Jazz, like the country which gave it birth, is fecund in its inventiveness, swift and traumatic in its developments and terribly wasteful of its resources. It is an orgiastic art which demands great physical stamina of its practitioners, and many of its most talented creators die young. More often than not (and this is especially true of its Negro exponents) its heroes remain local figures known only to small-town dance halls, and whose reputations are limited to the radius of a few hundred miles.
A case in point, and a compelling argument for closer study of roots and causes, is a recording devoted to the art of Charlie Christian, probably the greatest of jazz guitarists. He died in 1942 after a brief, spectacular career with the Benny Goodman Sextet. Had he not come from Oklahoma City in 1939, at the instigation of John Hammond, he might have shared the fate of many we knew in the period when Christian was growing up (and I doubt that it has changed very much today).
Some of the most brilliant of jazzmen made no records; their names appeared in print only in announcements of some local dance or remote “battles of music” against equally uncelebrated bands. Being devoted to an art which traditionally thrives on improvisation, these unrecorded artists very often have their most original ideas enter the public domain almost as rapidly as they are conceived to be quickly absorbed into the thought and technique of their fellows. Thus the riffs which swung the dancers and the band on some transcendent evening, and which inspired others to competitive flights of invention, become all too swiftly a part of the general style, leaving the originator as anonymous as the creators of the architecture called Gothic.
There is in this a cruel contradiction implicit in the art form itself. For true jazz is an art of individual assertion within and against the group.
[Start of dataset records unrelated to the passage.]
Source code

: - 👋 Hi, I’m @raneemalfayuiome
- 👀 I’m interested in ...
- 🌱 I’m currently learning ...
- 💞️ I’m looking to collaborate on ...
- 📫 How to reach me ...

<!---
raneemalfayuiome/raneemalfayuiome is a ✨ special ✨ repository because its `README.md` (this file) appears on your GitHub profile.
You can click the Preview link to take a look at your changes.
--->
Each true jazz moment (as distinct from the uninspired commercial performance) springs from a contest in which each artist challenges all the rest; each solo flight, or improvisation, represents (like the successive canvases of a painter) a definition of his identity: as individual, as member of the collectivity and as a link in the chain of tradition. Thus, because jazz finds its very life in an endless improvisation upon traditional materials, the jazzman must lose his identity even as he finds it—how often do we see even the most famous of jazz artists being devoured alive by their imitators, and, shamelessly, in the public spotlight?
So at best the musical contributions of these local, unrecorded heroes of jazz are enjoyed by a few fellow musicians and by a few dancers who admire them and afford them the meager economic return which allows them to keep playing, but very often they live beyond the period of youthful dedication, hoping in vain that some visiting big-band leader will provide the opportunity to break through to the wider spheres of jazz. Indeed, to escape these fates the artists must be very talented, very individual, as restlessly inventive as Picasso, and very lucky.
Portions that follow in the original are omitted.